:: Records to process

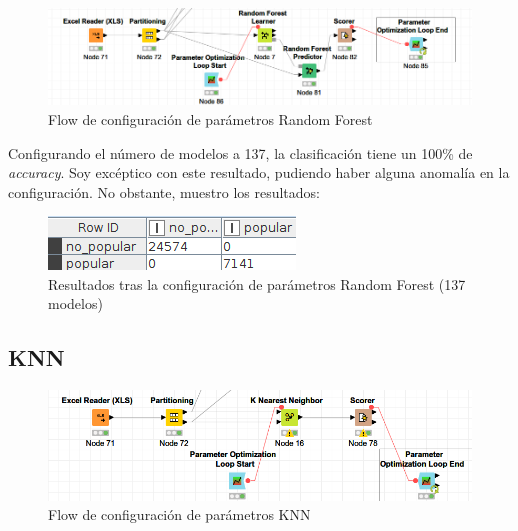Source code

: \begin{figure}[H] %
	\centering
	\includegraphics[scale=0.38]{flow-param-rf.png}  %
	\caption{Flow de configuración de parámetros Random Forest} 
	\label{fig:conf-rf}
\end{figure}

Configurando el número de modelos a 137, la clasificación tiene un 100\% de \textit{accuracy}. Soy excéptico con este resultado, pudiendo haber alguna anomalía en la configuración. No obstante, muestro los resultados:


\begin{figure}[H] %
	\centering
	\includegraphics[scale=0.8]{acc-rf-param.png}  %
	\caption{Resultados tras la configuración de parámetros Random Forest (137 modelos)} 
	\label{fig:acc-param-rf}
\end{figure}


\subsection{KNN}

\begin{figure}[H] %
	\centering
	\includegraphics[scale=0.38]{flow-param-knn.png}  %
	\caption{Flow de configuración de parámetros KNN} 
	\label{fig:conf-knn}
\end{figure}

::::

- [Prompt]
Output the data exactly, pictures omitted.

- [Solution to the exercise]
Source code

: \begin{figure}[H] %
	\centering
	\includegraphics[scale=0.38]{flow-param-rf.png}  %
	\caption{Flow de configuración de parámetros Random Forest} 
	\label{fig:conf-rf}
\end{figure}

Configurando el número de modelos a 137, la clasificación tiene un 100\% de \textit{accuracy}. Soy excéptico con este resultado, pudiendo haber alguna anomalía en la configuración. No obstante, muestro los resultados:


\begin{figure}[H] %
	\centering
	\includegraphics[scale=0.8]{acc-rf-param.png}  %
	\caption{Resultados tras la configuración de parámetros Random Forest (137 modelos)} 
	\label{fig:acc-param-rf}
\end{figure}


\subsection{KNN}

\begin{figure}[H] %
	\centering
	\includegraphics[scale=0.38]{flow-param-knn.png}  %
	\caption{Flow de configuración de parámetros KNN} 
	\label{fig:conf-knn}
\end{figure}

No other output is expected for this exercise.